DATA FOR PROCESSING -
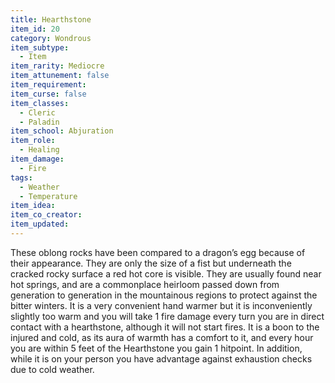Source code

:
 ```yaml
---
title: Hearthstone
item_id: 20
category: Wondrous
item_subtype:
  - Item
item_rarity: Mediocre
item_attunement: false
item_requirement:
item_curse: false
item_classes:
  - Cleric
  - Paladin
item_school: Abjuration
item_role:
  - Healing
item_damage:
  - Fire
tags:
  - Weather
  - Temperature
item_idea:
item_co_creator:
item_updated:
---
```


These oblong rocks have been compared to a dragon’s egg because of their appearance. They are only the size of a fist but underneath the cracked rocky surface a red hot core is visible. They are usually found near hot springs, and are a commonplace heirloom passed down from generation to generation in the mountainous regions to protect against the bitter winters.
It is a very convenient hand warmer but it is inconveniently slightly too warm and you will take 1 fire damage every turn you are in direct contact with a hearthstone, although it will not start fires.
It is a boon to the injured and cold, as its aura of warmth has a comfort to it, and every hour you are within 5 feet of the Hearthstone you gain 1 hitpoint. In addition, while it is on your person you have advantage against exhaustion checks due to cold weather.
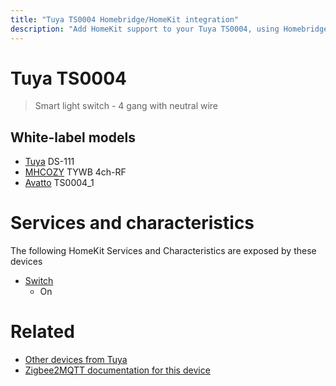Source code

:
 ```yaml
---
title: "Tuya TS0004 Homebridge/HomeKit integration"
description: "Add HomeKit support to your Tuya TS0004, using Homebridge, Zigbee2MQTT and homebridge-z2m."
---
```

<!---
This file has been GENERATED using src/docgen/docgen.ts
DO NOT EDIT THIS FILE MANUALLY!
-->
# Tuya TS0004
> Smart light switch - 4 gang with neutral wire


## White-label models
* [Tuya](../index.md#tuya) DS-111
* [MHCOZY](../index.md#mhcozy) TYWB 4ch-RF
* [Avatto](../index.md#avatto) TS0004_1

# Services and characteristics
The following HomeKit Services and Characteristics are exposed by
these devices

* [Switch](../../switch.md)
  * On


# Related
* [Other devices from Tuya](../index.md#tuya)
* [Zigbee2MQTT documentation for this device](https://www.zigbee2mqtt.io/devices/TS0004.html)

YOUR GOAL - For each line in the entries that holds "HomeKit", return that line.

ANSWER BELOW -
title: "Tuya TS0004 Homebridge/HomeKit integration"
description: "Add HomeKit support to your Tuya TS0004, using Homebridge, Zigbee2MQTT and homebridge-z2m."
The following HomeKit Services and Characteristics are exposed by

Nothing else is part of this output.